# ASSIGNMENT
Lines that contain the string "with" are the ones to list; copy all of them from the records.

Plain-text document sources:

"""

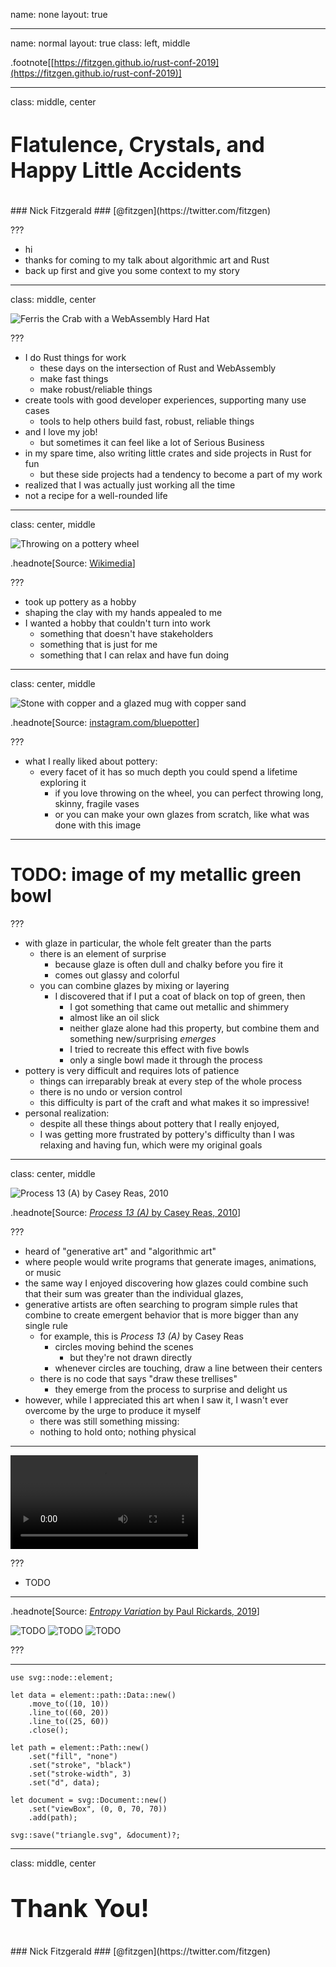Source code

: name: none
layout: true

---

name: normal
layout: true
class: left, middle

.footnote[[https://fitzgen.github.io/rust-conf-2019](https://fitzgen.github.io/rust-conf-2019)]

---

class: middle, center

# <big>Flatulence, Crystals, and Happy Little Accidents</big>
<br/>
### Nick Fitzgerald
### [@fitzgen](https://twitter.com/fitzgen)

???

* hi
* thanks for coming to my talk about algorithmic art and Rust
* back up first and give you some context to my story

---

class: middle, center

![Ferris the Crab with a WebAssembly Hard Hat](images/wasm-ferris.png)

???

* I do Rust things for work
  * these days on the intersection of Rust and WebAssembly
  * make fast things
  * make robust/reliable things
* create tools with good developer experiences, supporting many use cases
  * tools to help others build fast, robust, reliable things
* and I love my job!
  * but sometimes it can feel like a lot of Serious Business
* in my spare time, also writing little crates and side projects in Rust for fun
  * but these side projects had a tendency to become a part of my work
* realized that I was actually just working all the time
* not a recipe for a well-rounded life

---

class: center, middle

<img alt="Throwing on a pottery wheel" src="images/Black_and_white_pottery.jpg" class="centermiddle"/>

.headnote[Source: <a href="https://commons.wikimedia.org/wiki/File:Black_and_white_pottery_(Unsplash).jpg)">Wikimedia</a>]

???

* took up pottery as a hobby
* shaping the clay with my hands appealed to me
* I wanted a hobby that couldn't turn into work
  * something that doesn't have stakeholders
  * something that is just for me
  * something that I can relax and have fun doing

---

class: center, middle

<img alt="Stone with copper and a glazed mug with copper sand" src="images/bluepotter.jpg" class="centermiddle"/>

.headnote[Source: [instagram.com/bluepotter](https://www.instagram.com/p/BPJEw4nhqfU/)]

???

* what I really liked about pottery:
  * every facet of it has so much depth you could spend a lifetime exploring it
    * if you love throwing on the wheel, you can perfect throwing long, skinny,
      fragile vases
    * or you can make your own glazes from scratch, like what was done with this
      image

---

# TODO: image of my metallic green bowl

???

* with glaze in particular, the whole felt greater than the parts
  * there is an element of surprise
    * because glaze is often dull and chalky before you fire it
    * comes out glassy and colorful
  * you can combine glazes by mixing or layering
    * I discovered that if I put a coat of black on top of green, then
      * I got something that came out metallic and shimmery
      * almost like an oil slick
      * neither glaze alone had this property, but combine them and something
        new/surprising _emerges_
      * I tried to recreate this effect with five bowls
      * only a single bowl made it through the process
* pottery is very difficult and requires lots of patience
  * things can irreparably break at every step of the whole process
  * there is no undo or version control
  * this difficulty is part of the craft and what makes it so impressive!
* personal realization:
  * despite all these things about pottery that I really enjoyed,
  * I was getting more frustrated by pottery's difficulty than I was relaxing
    and having fun, which were my original goals

---

class: center, middle

<img alt="Process 13 (A) by Casey Reas, 2010" src="images/casey-reas-process-13.jpg" class="centermiddle"/>

.headnote[Source: [*Process 13 (A)* by Casey Reas, 2010](http://reas.com/p13_s/)]

???

* heard of "generative art" and "algorithmic art"
* where people would write programs that generate images, animations, or music
* the same way I enjoyed discovering how glazes could combine such that their
  sum was greater than the individual glazes,
* generative artists are often searching to program simple rules that combine to
  create emergent behavior that is more bigger than any single rule
  * for example, this is *Process 13 (A)* by Casey Reas
    * circles moving behind the scenes
      * but they're not drawn directly
    * whenever circles are touching, draw a line between their centers
  * there is no code that says "draw these trellises"
    * they emerge from the process to surprise and delight us
* however, while I appreciated this art when I saw it, I wasn't ever overcome by
  the urge to produce it myself
  * there was still something missing:
  * nothing to hold onto; nothing physical

---

<video autoplay loop class="centermiddle">
  <source src="images/axidraw-rust-5x-transposed.webm"/>
  <p>Video not supported.</p>
</video>

???

* TODO

---

.headnote[Source: [*Entropy Variation* by Paul Rickards, 2019](https://twitter.com/paulrickards/status/1133489029515751425)]

<!-- <div class="hbox centermiddle"> -->
  <img alt="TODO" src="images/paul-rickards-entropy-variation.jpeg"/>
  <!-- <div class="vbox"> -->
  <img alt="TODO" src="images/paul-rickards-entropy-variation-close-up-0.jpeg"/>
  <img alt="TODO" src="images/paul-rickards-entropy-variation-close-up-1.jpeg"/>
<!--   </div> -->
<!-- </div> -->

???

---

```
use svg::node::element;

let data = element::path::Data::new()
    .move_to((10, 10))
    .line_to((60, 20))
    .line_to((25, 60))
    .close();

let path = element::Path::new()
    .set("fill", "none")
    .set("stroke", "black")
    .set("stroke-width", 3)
    .set("d", data);

let document = svg::Document::new()
    .set("viewBox", (0, 0, 70, 70))
    .add(path);

svg::save("triangle.svg", &document)?;
```

---

class: middle, center

# <big><big>Thank You!</big></big>
<br/>
### Nick Fitzgerald
### [@fitzgen](https://twitter.com/fitzgen)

"""

# ANSWER BOX
![Ferris the Crab with a WebAssembly Hard Hat](images/wasm-ferris.png)
* create tools with good developer experiences, supporting many use cases
* shaping the clay with my hands appealed to me
<img alt="Stone with copper and a glazed mug with copper sand" src="images/bluepotter.jpg" class="centermiddle"/>
    * or you can make your own glazes from scratch, like what was done with this
* with glaze in particular, the whole felt greater than the parts
      * I tried to recreate this effect with five bowls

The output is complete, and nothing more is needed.